Meeting optimal nutritional needs
In Texas, studies have found that cattle supplemented year-round required less overall supplementation than those supplemented only in time of stress.
“With proper pasture management, and a mineral program, that is all the supplementation program they need for the cows,” he said. It is easier and more productive to maintain weight, rather than fighting to gain back what was lost.
One milliliter of rumen fluid contains 10 billion bacteria, one million protozoa, and 10 thousand fungi. Increasing this microbial population is key to maintaining health. Microbes provide volatile fatty acids, and microbes are used as a protein and energy source for the cattle. The more microbes, the better. And microbes need minerals.

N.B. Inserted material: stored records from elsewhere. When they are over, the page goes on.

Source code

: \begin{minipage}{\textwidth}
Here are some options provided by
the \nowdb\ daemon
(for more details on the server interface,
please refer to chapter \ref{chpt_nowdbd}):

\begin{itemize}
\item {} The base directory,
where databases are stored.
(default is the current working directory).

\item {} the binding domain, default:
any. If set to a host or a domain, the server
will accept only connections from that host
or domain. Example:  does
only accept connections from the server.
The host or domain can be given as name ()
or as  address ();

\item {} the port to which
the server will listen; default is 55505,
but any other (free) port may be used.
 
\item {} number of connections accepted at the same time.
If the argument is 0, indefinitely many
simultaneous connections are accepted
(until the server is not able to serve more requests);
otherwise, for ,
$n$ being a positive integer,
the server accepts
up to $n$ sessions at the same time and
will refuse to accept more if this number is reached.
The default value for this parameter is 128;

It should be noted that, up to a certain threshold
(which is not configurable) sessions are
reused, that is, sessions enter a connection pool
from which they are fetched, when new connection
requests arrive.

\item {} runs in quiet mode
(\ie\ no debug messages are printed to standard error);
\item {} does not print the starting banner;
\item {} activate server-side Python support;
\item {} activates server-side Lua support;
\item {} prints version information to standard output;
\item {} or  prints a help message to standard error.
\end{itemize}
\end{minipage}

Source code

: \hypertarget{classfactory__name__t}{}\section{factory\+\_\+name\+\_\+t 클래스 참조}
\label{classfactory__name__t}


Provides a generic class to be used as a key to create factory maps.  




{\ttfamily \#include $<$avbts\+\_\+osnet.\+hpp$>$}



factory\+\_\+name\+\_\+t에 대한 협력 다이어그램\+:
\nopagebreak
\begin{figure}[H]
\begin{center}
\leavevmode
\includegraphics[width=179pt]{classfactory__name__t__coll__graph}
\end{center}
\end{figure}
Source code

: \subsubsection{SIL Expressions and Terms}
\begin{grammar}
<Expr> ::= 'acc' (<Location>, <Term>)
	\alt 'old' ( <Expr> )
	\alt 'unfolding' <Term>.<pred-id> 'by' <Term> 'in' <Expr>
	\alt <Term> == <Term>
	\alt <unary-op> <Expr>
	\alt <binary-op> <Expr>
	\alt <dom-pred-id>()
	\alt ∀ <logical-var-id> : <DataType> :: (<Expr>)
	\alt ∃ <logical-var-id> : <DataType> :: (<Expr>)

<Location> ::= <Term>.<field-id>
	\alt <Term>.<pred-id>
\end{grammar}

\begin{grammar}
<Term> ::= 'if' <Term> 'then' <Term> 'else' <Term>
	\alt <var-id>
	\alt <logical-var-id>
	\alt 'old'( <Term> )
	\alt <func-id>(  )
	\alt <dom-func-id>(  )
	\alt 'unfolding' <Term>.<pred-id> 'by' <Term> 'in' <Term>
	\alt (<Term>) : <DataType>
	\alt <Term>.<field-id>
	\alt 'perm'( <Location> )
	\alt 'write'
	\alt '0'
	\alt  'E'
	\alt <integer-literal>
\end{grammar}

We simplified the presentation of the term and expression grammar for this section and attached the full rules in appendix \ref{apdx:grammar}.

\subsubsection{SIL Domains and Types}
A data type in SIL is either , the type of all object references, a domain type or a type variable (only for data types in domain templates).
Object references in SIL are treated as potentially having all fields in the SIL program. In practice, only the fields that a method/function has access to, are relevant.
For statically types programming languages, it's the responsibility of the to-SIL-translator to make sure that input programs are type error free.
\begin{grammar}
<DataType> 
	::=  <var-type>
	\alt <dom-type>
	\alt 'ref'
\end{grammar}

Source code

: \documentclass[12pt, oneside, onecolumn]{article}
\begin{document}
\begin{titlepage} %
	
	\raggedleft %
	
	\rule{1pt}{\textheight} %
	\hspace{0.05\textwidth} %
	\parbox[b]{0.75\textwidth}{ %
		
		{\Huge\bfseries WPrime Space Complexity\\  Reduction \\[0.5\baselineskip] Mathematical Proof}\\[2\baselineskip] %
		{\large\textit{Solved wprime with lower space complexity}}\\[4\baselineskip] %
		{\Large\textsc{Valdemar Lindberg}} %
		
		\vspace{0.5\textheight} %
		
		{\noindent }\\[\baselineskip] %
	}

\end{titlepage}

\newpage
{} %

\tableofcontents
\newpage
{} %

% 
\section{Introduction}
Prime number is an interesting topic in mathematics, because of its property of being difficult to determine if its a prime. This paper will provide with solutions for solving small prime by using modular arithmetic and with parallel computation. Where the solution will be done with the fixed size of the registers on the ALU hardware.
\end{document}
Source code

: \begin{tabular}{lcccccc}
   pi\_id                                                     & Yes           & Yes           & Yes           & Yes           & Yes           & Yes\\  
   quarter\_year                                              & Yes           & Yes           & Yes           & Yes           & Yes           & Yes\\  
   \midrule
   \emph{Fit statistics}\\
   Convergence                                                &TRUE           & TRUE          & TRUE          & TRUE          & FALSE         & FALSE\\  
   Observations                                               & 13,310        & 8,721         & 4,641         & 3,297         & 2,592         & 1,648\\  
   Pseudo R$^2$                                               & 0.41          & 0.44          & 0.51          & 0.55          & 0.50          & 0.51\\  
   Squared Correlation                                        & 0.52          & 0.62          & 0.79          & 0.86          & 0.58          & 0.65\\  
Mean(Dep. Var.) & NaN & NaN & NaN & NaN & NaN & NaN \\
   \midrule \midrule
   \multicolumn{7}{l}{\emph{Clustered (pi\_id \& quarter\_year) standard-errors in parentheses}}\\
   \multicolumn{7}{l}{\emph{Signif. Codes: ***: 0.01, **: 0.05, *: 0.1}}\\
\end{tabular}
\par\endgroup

Minerals, said Perry, make everything else more efficient.
Perry discussed studies from the University of Missouri, in which the microbial population was shown to be increased simply by feeding a balanced ration. Cows on a balanced diet showed 100 percent microbial activity. When the ration was broken down, and only the hay was fed for two weeks, the cows lost 60 percent of their microbial population. When the crude protein or mineral portions were fed alone, they lost 40 percent of their microbes.
“Certainly we want to have minerals out all the time,” Perry said. “Minerals are the single most important supplement that we can give.”

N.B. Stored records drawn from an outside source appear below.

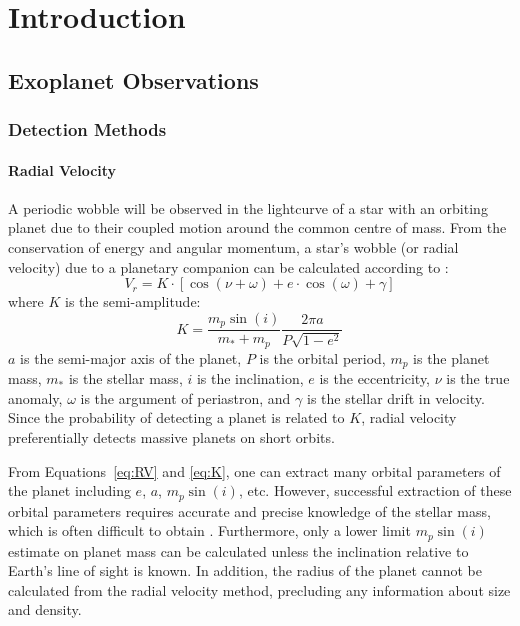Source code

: \chapter{Introduction}
\label{chap:intro}

\section{Exoplanet Observations}
\subsection{Detection Methods}
\subsubsection{Radial Velocity}
\label{sec:RV}
A periodic wobble will be observed in the lightcurve of a star with an orbiting planet due to their coupled motion around the common centre of mass. 
From the conservation of energy and angular momentum, a star's wobble (or radial velocity) due to a planetary companion can be calculated according to \citep{Beauge2007}:
\begin{equation}
V_r = K \cdot [\cos(\nu + \omega) + e\cdot \cos(\omega) + \gamma]
\label{eq:RV}
\end{equation}
where $K$ is the semi-amplitude:
\begin{equation}
K = \frac{m_p \sin(i)}{m_* + m_p} \frac{2\pi a}{P\sqrt{1-e^2}}
\label{eq:K}
\end{equation}
$a$ is the semi-major axis of the planet, $P$ is the orbital period, $m_p$ is the planet mass, $m_*$ is the stellar mass, $i$ is the inclination, $e$ is the eccentricity, $\nu$ is the true anomaly, $\omega$ is the argument of periastron, and $\gamma$ is the stellar drift in velocity.
Since the probability of detecting a planet is related to $K$, radial velocity preferentially detects massive planets on short orbits. 

From Equations~\ref{eq:RV} and \ref{eq:K}, one can extract many orbital parameters of the planet including $e$, $a$, $m_p\sin(i)$, etc.
However, successful extraction of these orbital parameters requires accurate and precise knowledge of the stellar mass, which is often difficult to obtain \citep[e.g.][]{Brown2011}.
Furthermore, only a lower limit $m_p\sin(i)$ estimate on planet mass can be calculated unless the inclination relative to Earth's line of sight is known. 
In addition, the radius of the planet cannot be calculated from the radial velocity method, precluding any information about size and density.

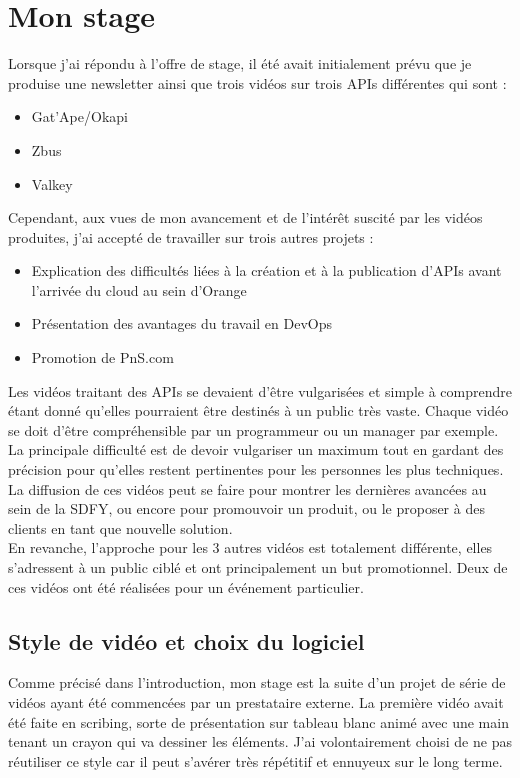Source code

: \chapter{Mon stage}
\label{sec:unchapitre}

Lorsque j'ai répondu à l'offre de stage, il été avait initialement prévu que je produise une newsletter ainsi que trois vidéos sur trois APIs différentes qui sont :

\begin{itemize}
    \item Gat'Ape/Okapi
    \item Zbus
    \item Valkey
\end{itemize}

Cependant, aux vues de mon avancement et de l'intérêt suscité par les vidéos produites, j'ai accepté de travailler sur trois autres projets :

\begin{itemize}
    \item Explication des difficultés liées à la création et à la publication d'APIs avant l'arrivée du cloud au sein d'Orange
    \item Présentation des avantages du travail en DevOps
    \item Promotion de PnS.com
\end{itemize}



Les vidéos traitant des APIs se devaient d'être vulgarisées et simple à comprendre étant donné qu'elles pourraient être destinés à un public très vaste. Chaque vidéo se doit d'être compréhensible par un programmeur ou un manager par exemple. La principale difficulté est de devoir vulgariser un maximum tout en gardant des précision pour qu'elles restent pertinentes pour les personnes les plus techniques. La diffusion de ces vidéos peut se faire pour montrer les dernières avancées au sein de la SDFY, ou encore pour promouvoir un produit, ou le proposer à des clients en tant que nouvelle solution. \\

En revanche, l'approche pour les 3 autres vidéos est totalement différente, elles s'adressent à un public ciblé et ont principalement un but promotionnel. Deux de ces vidéos ont été réalisées pour un événement particulier. \\



\section{Style de vidéo et choix du logiciel}
Comme précisé dans l'introduction, mon stage est la suite d'un projet de série de vidéos ayant été commencées par un prestataire externe. La première vidéo avait été faite en scribing, sorte de présentation sur tableau blanc animé avec une main tenant un crayon qui va dessiner les éléments. J'ai volontairement choisi de ne pas réutiliser ce style car il peut s'avérer très répétitif et ennuyeux sur le long terme.

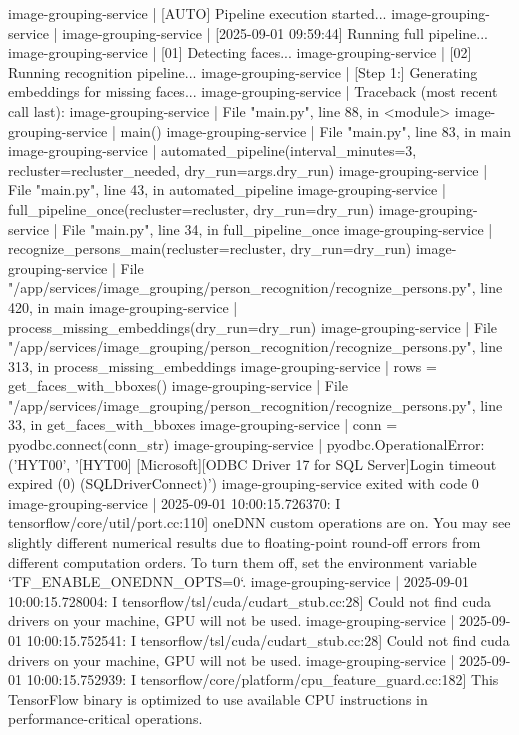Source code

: image-grouping-service  | [AUTO] Pipeline execution started...
image-grouping-service  |
image-grouping-service  | [2025-09-01 09:59:44] Running full pipeline...
image-grouping-service  | [01] Detecting faces...
image-grouping-service  | [02] Running recognition pipeline...
image-grouping-service  | [Step 1:] Generating embeddings for missing faces...
image-grouping-service  | Traceback (most recent call last):
image-grouping-service  |   File "main.py", line 88, in <module>
image-grouping-service  |     main()
image-grouping-service  |   File "main.py", line 83, in main
image-grouping-service  |     automated_pipeline(interval_minutes=3, recluster=recluster_needed, dry_run=args.dry_run)
image-grouping-service  |   File "main.py", line 43, in automated_pipeline
image-grouping-service  |     full_pipeline_once(recluster=recluster, dry_run=dry_run)
image-grouping-service  |   File "main.py", line 34, in full_pipeline_once
image-grouping-service  |     recognize_persons_main(recluster=recluster, dry_run=dry_run)
image-grouping-service  |   File "/app/services/image_grouping/person_recognition/recognize_persons.py", line 420, in main
image-grouping-service  |     process_missing_embeddings(dry_run=dry_run)
image-grouping-service  |   File "/app/services/image_grouping/person_recognition/recognize_persons.py", line 313, in process_missing_embeddings
image-grouping-service  |     rows = get_faces_with_bboxes()
image-grouping-service  |   File "/app/services/image_grouping/person_recognition/recognize_persons.py", line 33, in get_faces_with_bboxes
image-grouping-service  |     conn = pyodbc.connect(conn_str)
image-grouping-service  | pyodbc.OperationalError: ('HYT00', '[HYT00] [Microsoft][ODBC Driver 17 for SQL Server]Login timeout expired (0) (SQLDriverConnect)')
image-grouping-service exited with code 0
image-grouping-service  | 2025-09-01 10:00:15.726370: I tensorflow/core/util/port.cc:110] oneDNN custom operations are on. You may see slightly different numerical results due to floating-point round-off errors from different computation orders. To turn them off, set the environment variable `TF_ENABLE_ONEDNN_OPTS=0`.
image-grouping-service  | 2025-09-01 10:00:15.728004: I tensorflow/tsl/cuda/cudart_stub.cc:28] Could not find cuda drivers on your machine, GPU will not be used.
image-grouping-service  | 2025-09-01 10:00:15.752541: I tensorflow/tsl/cuda/cudart_stub.cc:28] Could not find cuda drivers on your machine, GPU will not be used.
image-grouping-service  | 2025-09-01 10:00:15.752939: I tensorflow/core/platform/cpu_feature_guard.cc:182] This TensorFlow binary is optimized to use available CPU instructions in performance-critical operations.
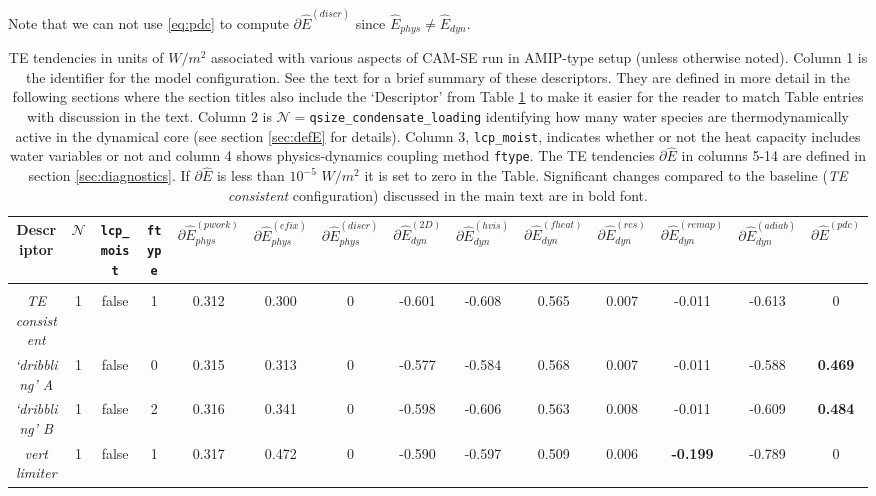 \documentclass[draft,linenumbers]{agujournal}
\newcommand*{\gi}[1]{\widehat{#1}}
\begin{document}
Note that we can not use \eqref{eq:pdc} to compute $\partial \gi{E}^{({discr})}$ since $\gi{E}_{phys}\neq \gi{E}_{dyn}$.
%
\begin{table}
  \caption{TE tendencies in units of $W/m^2$ associated with various aspects of CAM-SE run in AMIP-type setup (unless otherwise noted). Column 1 is the identifier for the model configuration. See the text for a brief summary of these descriptors. They are defined in more detail in the following sections where the section titles also include the `Descriptor' from Table \ref{table:TE} to make it easier for the reader to match Table entries with discussion in the text. Column 2 is $\mathcal{N}=${\tt{qsize\_condensate\_loading}} identifying how many water species are thermodynamically{\color{red}{/inertially}} active in the dynamical core (see section \ref{sec:defE} for details). Column 3, {\tt{lcp\_moist}}, indicates whether or not the heat capacity includes water variables or not and column 4 shows physics-dynamics coupling method {\tt{ftype}}. The TE tendencies $\partial \gi{E}$ in columns 5-14 are defined in section \ref{sec:diagnostics}. If $\partial \gi{E}$ is less than $10^{-5}$ $W/m^2$ it is set to zero in the Table. Significant changes compared to the baseline ({\em{TE consistent}} configuration) discussed in the main text are in bold font.}
\label{table:TE}
\begin{tabular}{c|ccc|ccc|cccccc|c}
Descriptor & $\mathcal{N}$ & {\tt{lcp\_moist}} &  {\tt{ftype}}  & $\partial \gi{E}_{phys}^{({pwork})}$ &  $\partial \gi{E}_{phys}^{({efix})}$ &  $\partial \gi{E}_{phys}^{({discr})}$ &  $\partial \gi{E}_{dyn}^{({2D})}$ & $\partial \gi{E}_{dyn}^{({hvis})}$ & $\partial \gi{E}_{dyn}^{({fheat})}$ & $\partial \gi{E}_{dyn}^{(res)}$ & $\partial \gi{E}_{dyn}^{(remap)}$ & $\partial \gi{E}_{dyn}^{(adiab)}$  & $\partial \gi{E}^{(pdc)}$\\
\hline \hline \\
{\em{TE consistent}}& 1 & false & 1 &  0.312&  0.300& 0    & -0.601& -0.608&  0.565& 0.007          & -0.011& -0.613 &  0\\
{\em{`dribbling' A}}& 1 & false & 0 &  0.315&  0.313& 0    & -0.577& -0.584&  0.568& 0.007          & -0.011& -0.588 &  {\bf{0.469}}\\
{\em{`dribbling' B}}& 1 & false & 2 &  0.316&  0.341& 0    & -0.598& -0.606&  0.563& 0.008          & -0.011& -0.609 &  {\bf{0.484}}\\
{\em{vert limiter}} & 1 & false & 1 &  0.317&  0.472& 0    & -0.590& -0.597&  0.509& 0.006          & {\bf{-0.199}} & -0.789 &  0\\

\end{tabular}
\end{table}
\end{document}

While much of the work Perry discussed was done on poor pasture, and in drought-prone areas in the West or Mid-West regions of the country, operators in the Northeast work under much more optimal conditions.

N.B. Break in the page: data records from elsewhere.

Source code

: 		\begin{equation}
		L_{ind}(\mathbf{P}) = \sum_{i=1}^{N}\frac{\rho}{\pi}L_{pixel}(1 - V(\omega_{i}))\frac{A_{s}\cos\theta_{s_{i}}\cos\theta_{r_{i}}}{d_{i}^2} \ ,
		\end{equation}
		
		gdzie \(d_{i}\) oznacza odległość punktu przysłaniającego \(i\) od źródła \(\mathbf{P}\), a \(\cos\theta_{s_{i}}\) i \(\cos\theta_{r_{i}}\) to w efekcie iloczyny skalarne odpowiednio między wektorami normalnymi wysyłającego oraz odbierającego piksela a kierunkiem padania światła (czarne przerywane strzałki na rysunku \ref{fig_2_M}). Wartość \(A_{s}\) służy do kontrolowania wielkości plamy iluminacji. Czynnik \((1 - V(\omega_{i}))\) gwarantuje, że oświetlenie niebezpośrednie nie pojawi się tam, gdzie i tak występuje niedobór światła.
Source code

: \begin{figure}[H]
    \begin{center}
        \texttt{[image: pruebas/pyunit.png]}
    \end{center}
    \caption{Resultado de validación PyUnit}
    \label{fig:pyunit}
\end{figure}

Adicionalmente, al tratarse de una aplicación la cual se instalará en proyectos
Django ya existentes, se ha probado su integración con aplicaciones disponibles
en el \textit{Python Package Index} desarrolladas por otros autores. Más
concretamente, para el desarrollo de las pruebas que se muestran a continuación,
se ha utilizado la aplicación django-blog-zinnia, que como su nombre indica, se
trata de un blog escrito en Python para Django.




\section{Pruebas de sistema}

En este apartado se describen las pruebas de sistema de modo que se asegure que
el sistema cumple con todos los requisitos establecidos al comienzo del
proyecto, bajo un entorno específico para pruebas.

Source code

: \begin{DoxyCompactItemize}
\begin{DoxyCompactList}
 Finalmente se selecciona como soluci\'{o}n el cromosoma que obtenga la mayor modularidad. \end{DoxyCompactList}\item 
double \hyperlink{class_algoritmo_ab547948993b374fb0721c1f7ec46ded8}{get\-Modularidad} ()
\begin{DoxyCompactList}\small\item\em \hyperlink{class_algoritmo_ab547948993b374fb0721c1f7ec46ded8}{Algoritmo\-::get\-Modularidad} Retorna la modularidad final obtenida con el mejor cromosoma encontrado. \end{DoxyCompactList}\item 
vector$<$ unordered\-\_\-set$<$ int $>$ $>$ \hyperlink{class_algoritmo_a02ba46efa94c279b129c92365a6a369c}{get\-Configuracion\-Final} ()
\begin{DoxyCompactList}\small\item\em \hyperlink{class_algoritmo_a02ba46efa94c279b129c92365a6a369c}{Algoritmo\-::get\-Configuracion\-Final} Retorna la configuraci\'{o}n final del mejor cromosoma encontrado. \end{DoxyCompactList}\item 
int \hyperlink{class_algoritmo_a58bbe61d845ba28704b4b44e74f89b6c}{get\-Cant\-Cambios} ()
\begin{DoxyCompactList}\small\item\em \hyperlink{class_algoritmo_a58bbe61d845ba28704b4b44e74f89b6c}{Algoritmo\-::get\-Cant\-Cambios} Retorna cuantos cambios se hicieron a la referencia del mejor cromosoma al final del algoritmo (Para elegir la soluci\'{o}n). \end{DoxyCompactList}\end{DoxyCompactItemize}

Perry stated that if the cows are rotationally grazed, and eating lush green grass, then they only need a 6 percent phosphorous mineral, while milking cows would need a bit more.
“The higher the quality of the forage, the less phosphorous you are going to need.”
Selenium deficiency is a problem in the region, but when a mineral supplement has the maximum amount of selenium, there should be no problem, as the legal limit is three times more than a cow actually needs, Perry said.
“Where we think the cow herd is low in minerals, I want to hit them with organics,” Perry said. But otherwise, inorganic minerals are fine. Generally, cows will “inhale’ minerals when they are first offered, indicating that they probably have been lacking.
Fall calving, where the cows are on pasture during pregnancy, is gaining in popularity around the country, Perry said.
“You guys have really high-quality pasture. The only thing I question about fall calving in the Northeast is that we are asking that cow to have her peak energy needs during the winter time,” Perry said. “As long as you have the feed resources available to keep her going through that, she can still maximize her milk, and she’ll be fine.”
The Sustained Feeding program is all about meeting the cow’s nutritional needs, continually.
“Let’s give the cows what they need, when they need it, and let’s set her up to do her thing and get out of her way, Perry said. “We can develop diets around what the cows need.”